Task directions |
From the data that follows, copy every line with the string "imgur".

[Plain-text document sources]
***
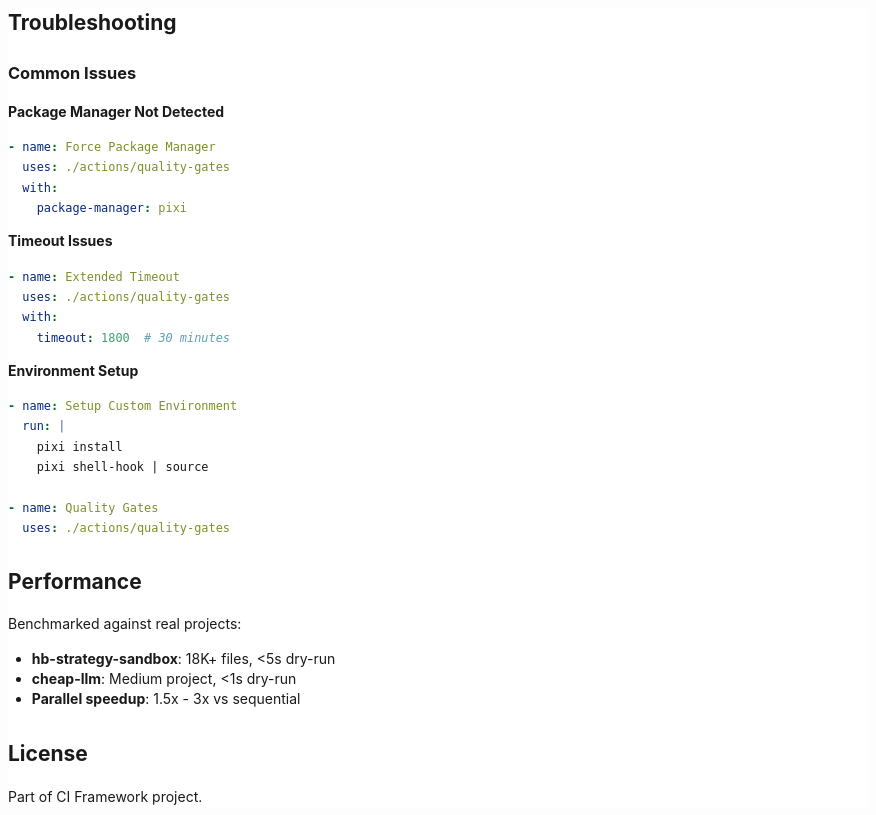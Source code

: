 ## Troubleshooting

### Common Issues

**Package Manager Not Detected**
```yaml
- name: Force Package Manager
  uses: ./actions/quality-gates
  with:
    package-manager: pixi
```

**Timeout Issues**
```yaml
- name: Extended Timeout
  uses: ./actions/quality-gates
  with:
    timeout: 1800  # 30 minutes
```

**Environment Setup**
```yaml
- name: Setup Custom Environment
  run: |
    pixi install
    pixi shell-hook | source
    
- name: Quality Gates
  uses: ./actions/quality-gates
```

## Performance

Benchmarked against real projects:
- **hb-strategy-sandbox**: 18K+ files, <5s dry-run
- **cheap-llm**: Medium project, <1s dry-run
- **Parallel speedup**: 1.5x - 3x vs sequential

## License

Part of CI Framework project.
***
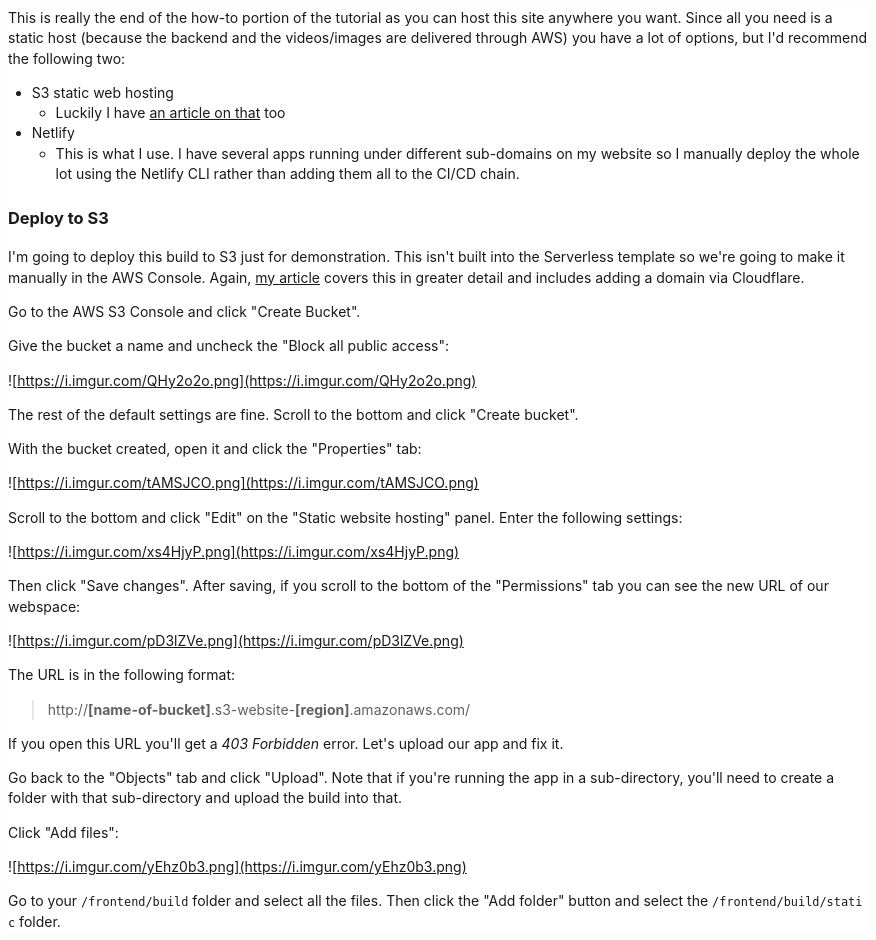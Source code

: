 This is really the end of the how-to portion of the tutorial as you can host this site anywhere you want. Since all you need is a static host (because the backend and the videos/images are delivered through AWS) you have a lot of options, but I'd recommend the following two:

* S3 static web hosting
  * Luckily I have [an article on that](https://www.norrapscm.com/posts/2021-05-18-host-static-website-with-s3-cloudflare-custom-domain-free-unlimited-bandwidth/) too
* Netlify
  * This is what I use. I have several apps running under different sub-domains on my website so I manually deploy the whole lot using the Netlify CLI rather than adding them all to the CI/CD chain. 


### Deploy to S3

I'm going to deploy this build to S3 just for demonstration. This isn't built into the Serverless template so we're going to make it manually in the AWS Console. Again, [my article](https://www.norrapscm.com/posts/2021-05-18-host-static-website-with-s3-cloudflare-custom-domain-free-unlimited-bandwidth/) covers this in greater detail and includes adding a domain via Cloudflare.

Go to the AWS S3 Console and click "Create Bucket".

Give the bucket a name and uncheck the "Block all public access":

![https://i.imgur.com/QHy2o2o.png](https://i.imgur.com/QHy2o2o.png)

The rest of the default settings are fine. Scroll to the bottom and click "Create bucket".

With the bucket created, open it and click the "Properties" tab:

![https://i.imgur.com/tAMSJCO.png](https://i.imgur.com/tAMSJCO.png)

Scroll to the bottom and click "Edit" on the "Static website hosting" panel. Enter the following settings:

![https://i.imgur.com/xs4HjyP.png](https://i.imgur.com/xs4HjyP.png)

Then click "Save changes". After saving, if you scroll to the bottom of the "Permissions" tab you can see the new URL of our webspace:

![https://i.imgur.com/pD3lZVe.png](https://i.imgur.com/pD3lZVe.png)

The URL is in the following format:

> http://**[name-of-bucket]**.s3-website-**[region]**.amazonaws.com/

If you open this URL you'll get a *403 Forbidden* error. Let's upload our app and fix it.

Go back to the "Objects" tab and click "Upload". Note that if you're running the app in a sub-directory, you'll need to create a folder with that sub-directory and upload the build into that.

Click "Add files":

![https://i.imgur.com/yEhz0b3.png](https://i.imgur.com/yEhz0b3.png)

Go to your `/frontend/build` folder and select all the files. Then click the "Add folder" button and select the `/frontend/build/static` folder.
***
The answer |
![https://i.imgur.com/QHy2o2o.png](https://i.imgur.com/QHy2o2o.png)
![https://i.imgur.com/tAMSJCO.png](https://i.imgur.com/tAMSJCO.png)
![https://i.imgur.com/xs4HjyP.png](https://i.imgur.com/xs4HjyP.png)
![https://i.imgur.com/pD3lZVe.png](https://i.imgur.com/pD3lZVe.png)
![https://i.imgur.com/yEhz0b3.png](https://i.imgur.com/yEhz0b3.png)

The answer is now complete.